Jean-Paul Baillargeon, editor - The Handing Down of Culture, Smaller Societies and Globalization


The World Needs More Canada.
Canada Needs More Canada

Robin Higham*

1. introduction

The Canadian government has demonstrated a persistent inability to mobilize the resources needed to make a serious cultural diplomacy policy operational. That cultural diplomacy is a real policy priority is among the most durable of Canada’s foreign affairs myths. Whenever officials, politicians and other Canadians take time out to reflect on the directions they want to go in our foreign policy, the notion of cultural diplomacy as a fundamental instrument of our presence abroad consistently ranks near the top. But the doctrine of plain language fails us here. It might be posted on the website, but it seems that we do not really mean it.

Consider the government’s response to the 1994 cross-Canada foreign policy consultations.

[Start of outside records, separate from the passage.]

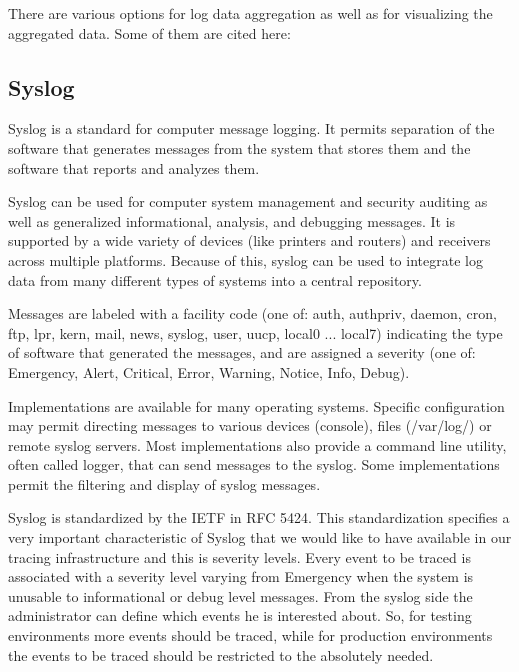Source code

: There are various options for log data aggregation as well as for visualizing
the aggregated data. Some of them are cited here:

\subsection{Syslog}

Syslog is a standard for computer message logging. It permits separation of the
software that generates messages from the system that stores them and the
software that reports and analyzes them.

Syslog can be used for computer system management and security auditing as well
as generalized informational, analysis, and debugging messages. It is supported
by a wide variety of devices (like printers and routers) and receivers across
multiple platforms. Because of this, syslog can be used to integrate log data
from many different types of systems into a central repository.

Messages are labeled with a facility code (one of: auth, authpriv, daemon, cron,
ftp, lpr, kern, mail, news, syslog, user, uucp, local0 ... local7) indicating
the type of software that generated the messages, and are assigned a severity
(one of: Emergency, Alert, Critical, Error, Warning, Notice, Info, Debug).

Implementations are available for many operating systems. Specific configuration
may permit directing messages to various devices (console), files (/var/log/) or
remote syslog servers. Most implementations also provide a command line utility,
often called logger, that can send messages to the syslog. Some implementations
permit the filtering and display of syslog messages.

Syslog is standardized by the IETF in RFC 5424. This standardization specifies a
very important characteristic of Syslog that we would like to have available in
our tracing infrastructure and this is severity levels. Every event to be traced
is associated with a severity level varying from Emergency when the system is
unusable to informational or debug level messages. From the syslog side the
administrator can define which events he is interested about. So, for testing
environments more events should be traced, while for production environments the
events to be traced should be restricted to the absolutely needed. 


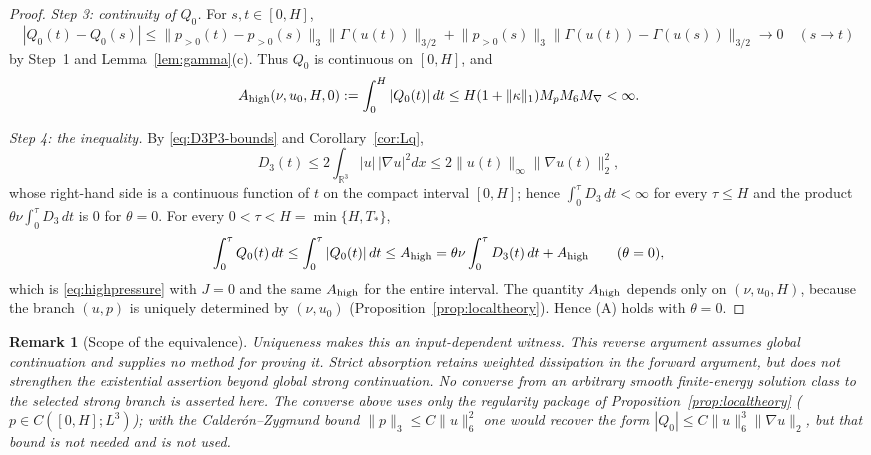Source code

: \documentclass[11pt]{article}
\newtheorem{remark}[theorem]{Remark}
\theoremstyle{definition}
\theoremstyle{plain}
\newcommand{\R}{\mathbb R}
\newcommand{\norm}[1]{\lVert #1\rVert}
\begin{document}
\begin{proof}
\emph{Step 3: continuity of $Q_0$.}  For $s,t\in[0,H]$,
\[
 |Q_0(t)-Q_0(s)|
 \le\norm{p_{>0}(t)-p_{>0}(s)}_3\norm{\Gamma(u(t))}_{3/2}
 +\norm{p_{>0}(s)}_3\norm{\Gamma(u(t))-\Gamma(u(s))}_{3/2}\to0
 \quad(s\to t)
\]
by Step~1 and Lemma~\ref{lem:gamma}(c).  Thus $Q_0$ is continuous on
$[0,H]$, and
\[
 A_{\rm high}(\nu,u_0,H,0):=\int_0^H|Q_0(t)|\,dt
 \le H(1+\norm\kappa_1)M_pM_6M_\nabla<\infty .
\]

\emph{Step 4: the inequality.}
By \eqref{eq:D3P3-bounds} and Corollary~\ref{cor:Lq},
\[
 D_3(t)\le2\int_{\R^3}|u|\,|\nabla u|^2dx
 \le2\norm{u(t)}_\infty\norm{\nabla u(t)}_2^2,
\]
whose right-hand side is a continuous function of $t$ on the compact interval $[0,H]$;
hence $\int_0^\tau D_3\,dt<\infty$ for every $\tau\le H$ and the product
$\theta\nu\int_0^\tau D_3\,dt$ is $0$ for $\theta=0$.
For every $0<\tau<H=\min\{H,T_*\}$,
\[
 \int_0^\tau Q_0(t)\,dt\le\int_0^\tau|Q_0(t)|\,dt\le A_{\rm high}
 =\theta\nu\int_0^\tau D_3(t)\,dt+A_{\rm high}\qquad(\theta=0),
\]
which is \eqref{eq:highpressure} with $J=0$ and the same $A_{\rm high}$ for
the entire interval.  The quantity $A_{\rm high}$ depends only on
$(\nu,u_0,H)$, because the branch $(u,p)$ is uniquely determined by
$(\nu,u_0)$ (Proposition~\ref{prop:localtheory}).  Hence (A) holds with
$\theta=0$.
\end{proof}

\begin{remark}[Scope of the equivalence]\label{rem:existential-scope}
Uniqueness makes this an input-dependent witness.  This reverse argument
assumes global continuation and supplies no method for proving it.  Strict
absorption retains weighted dissipation in the forward argument, but does
not strengthen the existential assertion beyond global strong continuation.
No converse from an arbitrary smooth finite-energy solution class to the
selected strong branch is asserted here.  The converse above uses only the
regularity package of Proposition~\ref{prop:localtheory}
($p\in C([0,H];L^3)$); with the Calder\'on--Zygmund bound
$\norm p_3\le C\norm{u}_6^2$ one would recover the form
$|Q_0|\le C\norm u_6^3\norm{\nabla u}_2$, but that bound is not needed and
is not used.
\end{remark}
\end{document}
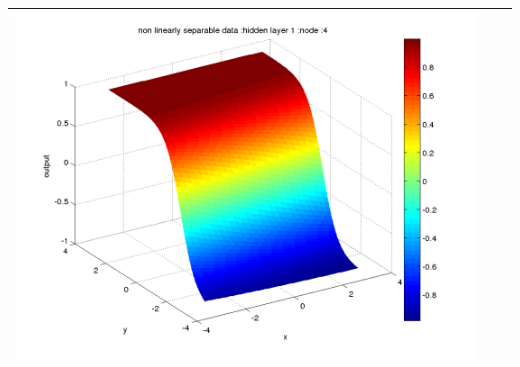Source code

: \documentclass[fleqn]{article}
\begin{document}
\begin{center}
\begin{longtable}{ c | c | r  }
    \includegraphics[scale=0.25]{./pics/nonlinearlyseparable/_4_2/_4_2_epoch_100_hidden layer 1 :4} &  & \\ 
    \hline
  \end{longtable}
\end{center}
\end{document}
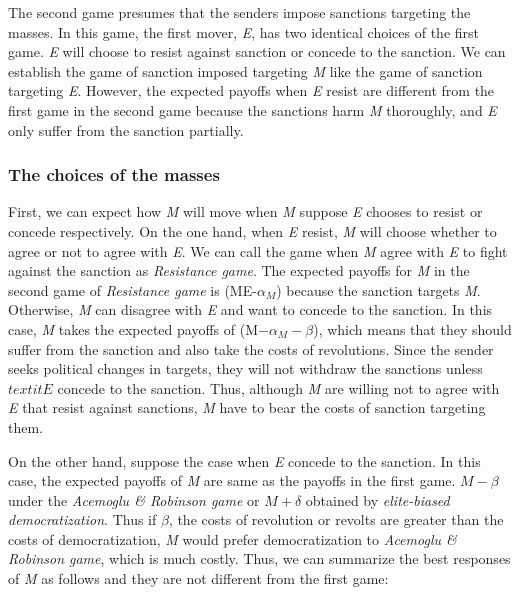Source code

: \documentclass[11pt, letterpage]{article}
\begin{document}
The second game presumes that the senders impose sanctions targeting the masses. In this game, the first mover, \textit{E}, has two identical choices of the first game. \textit{E} will choose to resist against sanction or concede to the sanction. We can establish the game of sanction imposed targeting \textit{M} like the game of sanction targeting \textit{E}. However, the expected payoffs when \textit{E} resist are different from the first game in the second game because the sanctions harm \textit{M} thoroughly, and \textit{E} only suffer from the sanction partially.
		
\subsubsection*{The choices of the masses}
	
First, we can expect how \textit{M} will move when \textit{M} suppose \textit{E} chooses to resist or concede respectively. On the one hand, when \textit{E} resist, \textit{M} will choose whether to agree or not to agree with \textit{E}. We can call the game when \textit{M} agree with \textit{E} to fight against the sanction as \textit{Resistance game}. The expected payoffs for \textit{M} in the second game of \textit{Resistance game} is (ME-$\alpha_{M}$) because the sanction targets \textit{M}. Otherwise, \textit{M} can disagree with \textit{E} and want to concede to the sanction. In this case, \textit{M} takes the expected payoffs of (M$-\alpha_{M}-\beta$), which means that they should suffer from the sanction and also take the costs of revolutions. Since the sender seeks political changes in targets, they will not withdraw the sanctions unless $textit{E}$ concede to the sanction. Thus, although \textit{M} are willing not to agree with \textit{E} that resist against sanctions, \textit{M} have to bear the costs of sanction targeting them.
	
On the other hand, suppose the case when \textit{E} concede to the sanction. In this case, the expected payoffs of \textit{M} are same as the payoffs in the first game. $M-\beta$ under the \textit{Acemoglu \& Robinson game} or $M + \delta$ obtained by \textit{elite-biased democratization}. Thus if $\beta$, the costs of revolution or revolts are greater than the costs of democratization, \textit{M} would prefer democratization to \textit{Acemoglu \& Robinson game}, which is much costly. Thus, we can summarize the best responses of \textit{M} as follows and they are not different from the first game:
	
\end{document}
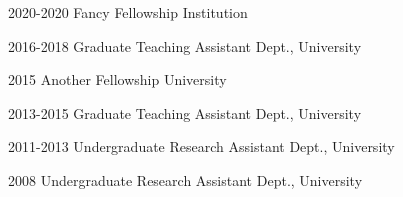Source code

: 

\begin{cvskills}

  \cvskill
    {2020-2020} %
    {Fancy Fellowship} %
    {Institution} %

  \cvskill
    {2016-2018} %
    {Graduate Teaching Assistant} %
    {Dept., University} %

  \cvskill
    {2015} %
    {Another Fellowship} %
    {University} %

  \cvskill
    {2013-2015} %
    {Graduate Teaching Assistant} %
    {Dept., University} %

  \cvskill
    {2011-2013} %
    {Undergraduate Research Assistant} %
    {Dept., University} %

  \cvskill
    {2008} %
    {Undergraduate Research Assistant} %
    {Dept., University} %

\end{cvskills}
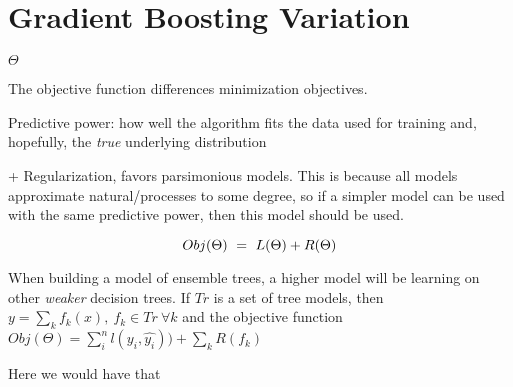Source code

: \section{Gradient Boosting Variation}


$\Theta$

The objective function differences minimization objectives. 

Predictive power: how well the algorithm fits the data used for training and, hopefully, the \textit{true} underlying distribution

+ Regularization, favors parsimonious models. This is because all models approximate natural/processes to some degree, so if a simpler model can be used with the same predictive power, then this model should be used.  

\begin{equation} \label{eq:objFunction}
Obj(\Theta) \ = \ L(\Theta) + R(\Theta)
\\
\end{equation}

When building a model of ensemble trees, a higher model will be learning on other \textit{weaker} decision trees. If $Tr$ is a set of tree models, then $ y = \sum_k f_k(x) , \ f_k \in Tr \ \forall k $ and the objective function $Obj(\Theta) = \sum_i^n l(y_i,\hat{y_i}))  +  \sum_k R(f_k) $ 


Here we would have that 



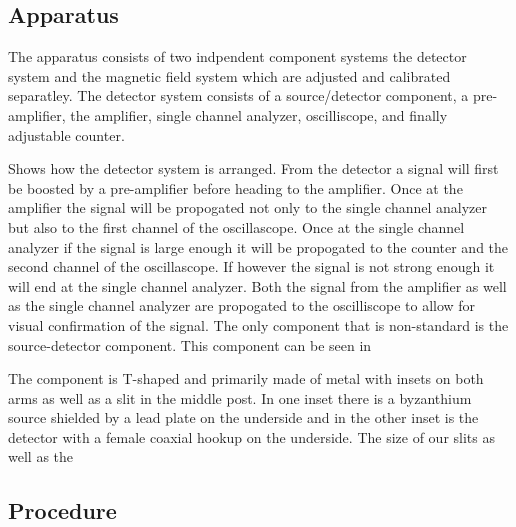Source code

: \subsection{Apparatus}
\indent The apparatus consists of two indpendent component systems the detector system and the magnetic field system which are adjusted and calibrated separatley.  The detector system consists of a source/detector component, a pre-amplifier, the amplifier, single channel analyzer, oscilliscope, and finally adjustable counter.


Shows how the detector system is arranged.  From the detector a signal will first be boosted by a pre-amplifier before heading to the amplifier. Once at the amplifier the signal will be propogated not only to the single channel analyzer but also to the first channel of the  oscillascope.  Once at the single channel analyzer if the signal is large enough it will be propogated to the counter and the second channel of the oscillascope. If however the signal is not strong enough it will end at the single channel analyzer. Both the signal from the amplifier as well as the single channel analyzer are propogated to the oscilliscope to allow for visual confirmation of the signal.  
\indent The only component that is non-standard is the source-detector component.  This component can be seen in
 

The component is T-shaped and primarily made of metal with insets on both arms as well as a slit in the middle post.  In one inset there is a byzanthium source shielded by a lead plate on the underside and in the other inset is the detector with a female coaxial hookup on the underside.  The size of our slits as well as the    

 
\subsection{Procedure}

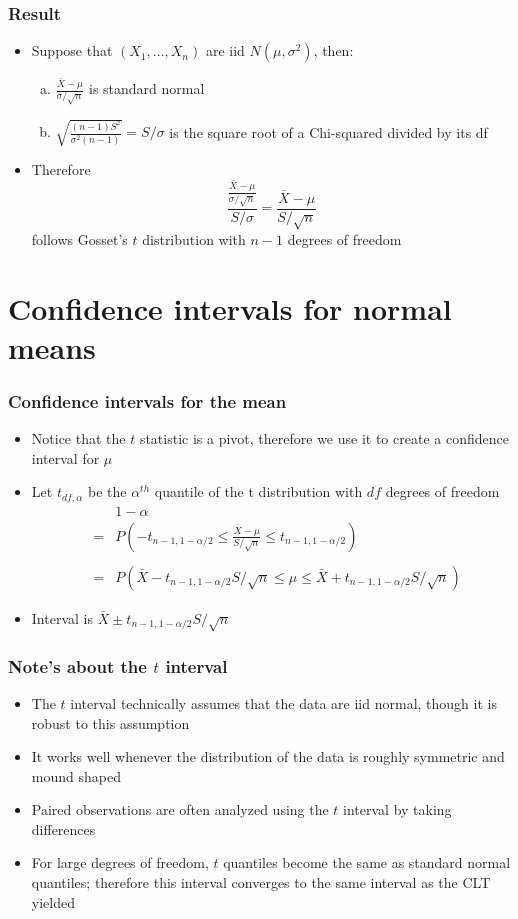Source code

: \documentclass[aspectratio=169]{beamer}
\begin{document}
\begin{frame}\frametitle{Result}
\begin{itemize}
\item Suppose that $(X_1,\ldots,X_n)$ are iid $N(\mu,\sigma^2)$,
  then:
  \begin{enumerate}[a.]
  \item $\frac{\bar X - \mu}{\sigma / \sqrt{n}}$ is standard normal
  \item $\sqrt{\frac{(n - 1) S^2}{\sigma^2 (n - 1)}} = S / \sigma$
    is the square root of a Chi-squared divided by its df
  \end{enumerate}
  \item Therefore 
    $$
\frac{\frac{\bar X - \mu}{\sigma /\sqrt{n}}}{S/\sigma}  
= \frac{\bar X - \mu}{S/\sqrt{n}}
    $$
    follows Gosset's $t$ distribution with $n-1$ degrees of freedom
\end{itemize}
\end{frame}

\section{Confidence intervals for normal means}
\begin{frame}\frametitle{Confidence intervals for the mean}
\begin{itemize}
\item Notice that the $t$ statistic is a pivot, therefore we use it
  to create a confidence interval for $\mu$
\item Let $t_{df,\alpha}$ be the $\alpha^{th}$ quantile of the t distribution with
  $df$ degrees of freedom
  \begin{eqnarray*}
&   & 1 - \alpha \\
& = & P\left(-t_{n-1,1-\alpha/2} \leq \frac{\bar X - \mu}{S/\sqrt{n}} \leq t_{n-1,1-\alpha/2}\right) \\ \\
& = & P\left(\bar X - t_{n-1,1-\alpha/2} S / \sqrt{n} \leq \mu  
      \leq \bar X + t_{n-1,1-\alpha/2}S /\sqrt{n}\right)
  \end{eqnarray*}
\item Interval is $\bar X \pm t_{n-1,1-\alpha/2} S/\sqrt{n}$
\end{itemize}
\end{frame}

\begin{frame}\frametitle{Note's about the $t$ interval}
\begin{itemize}
\item The $t$ interval technically assumes that the data are iid normal,
  though it is robust to this assumption
\item It works well whenever the distribution of the data is roughly
  symmetric and mound shaped
\item Paired observations are often analyzed using the $t$ interval by
  taking differences
\item For large degrees of freedom, $t$ quantiles become the same as standard
  normal quantiles; therefore this interval converges to the same interval as
  the CLT yielded
\end{itemize}
\end{frame}
\end{document}
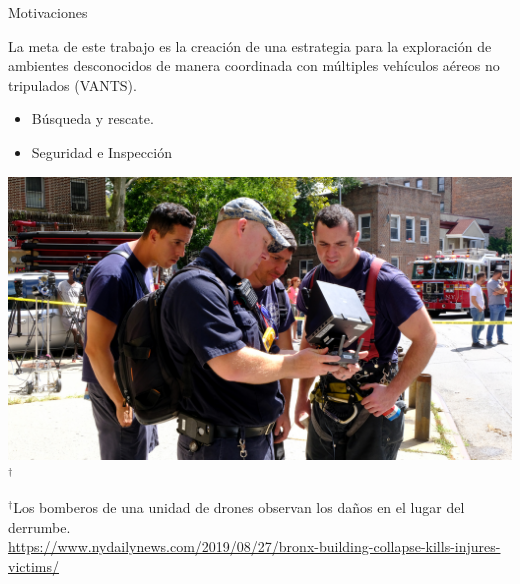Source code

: \documentclass[
  24pt, %
  aspectratio=169, %
]{beamer}
\begin{document}
\begin{frame}{Motivaciones}
  \begin{minipage}{0.47\textwidth}

    \small La meta de este trabajo es la creación de una estrategia para la exploración de ambientes desconocidos de manera coordinada con múltiples vehículos aéreos no tripulados (VANTS).
    \bigskip %
    \begin{itemize}
    \item Búsqueda y rescate.
    \item Seguridad e Inspección
    \end{itemize}
  \end{minipage}
  \hspace{0.2cm}
  \begin{minipage}{0.5\textwidth}
    \includegraphics[width=\textwidth]{drone-staff.jpg}$^\dag$\\
      \rule{0in}{1.2em}$^\dag$\scriptsize Los bomberos de una unidad de drones observan los daños en el lugar del derrumbe.\\
      \tiny \url{https://www.nydailynews.com/2019/08/27/bronx-building-collapse-kills-injures-victims/} 
  \end{minipage}
\end{frame}
\end{document}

Tabled in parliament in its 1995 Foreign Policy statement Canada in the World, the government set out three objectives for Canadian foreign policy and for the Department of Foreign Affairs and International Trade:

  • the promotion of prosperity and employment;
  • the protection of our security within a stable global framework;
  • the projection of Canadian values and culture in the world.

Two years later, the priority had apparently lost no ground. The Department’s self-assigned raison d’être, the Mission Statement of the Department of Foreign Affairs and International Trade, which was tabled in the House of Commons in 1997 reads like this: “To act for Canada and all Canadians to enhance prosperity, employment and security and work toward a peaceful world by the promotion of Canadian culture and values.”

And yet cultural diplomacy and “the promotion of Canadian culture and values” remains at best a side-bar activity with marginal resources and staffing in the Department which is responsible for its execution and management. There is equally marginal collaboration and support from the various cultural and funding agencies of the federal government.

2. what is cultural diplomacy? a component of public diplomacy

Public diplomacy is generally understood to be what governments do (usually, but not always, through their embassies and consulates abroad) to influence foreign democracies through their citizens... public diplomacy consists of initiatives for shaping public opinion abroad. There are usually three main components of a complete public diplomacy program:

  • Media relations: explaining contemporary national issues and national objectives to, and through, the foreign media;
  • Academic relations: building and strengthening links between foreign intellectuals and future decision-makers (students in higher-education), and their counterparts at home;
  • Cultural diplomacy: “making yourselves interesting” to opinion makers and decision makers and the public abroad.

As is the case with international media relations and academic relations, cultural diplomacy has an unabashed and pragmatic national-interests rationale. The cultural diplomacy idea is to get decision-makers in other countries to think about us whenever they are looking for alliances and partners to collaborate in pursuit of common goals, be they human security, environmental, economic, social or academic. At its most effective, an embassy’s cultural diplomacy program usually targets a specific demographic. The target population is chosen according to the decision-maker profile of the host country. That target demographic profile can range from elite to popular. The choice is usually a function of the degree and nature of the country’s democratic evolution..., the degree to which citizens influence public policy decisions.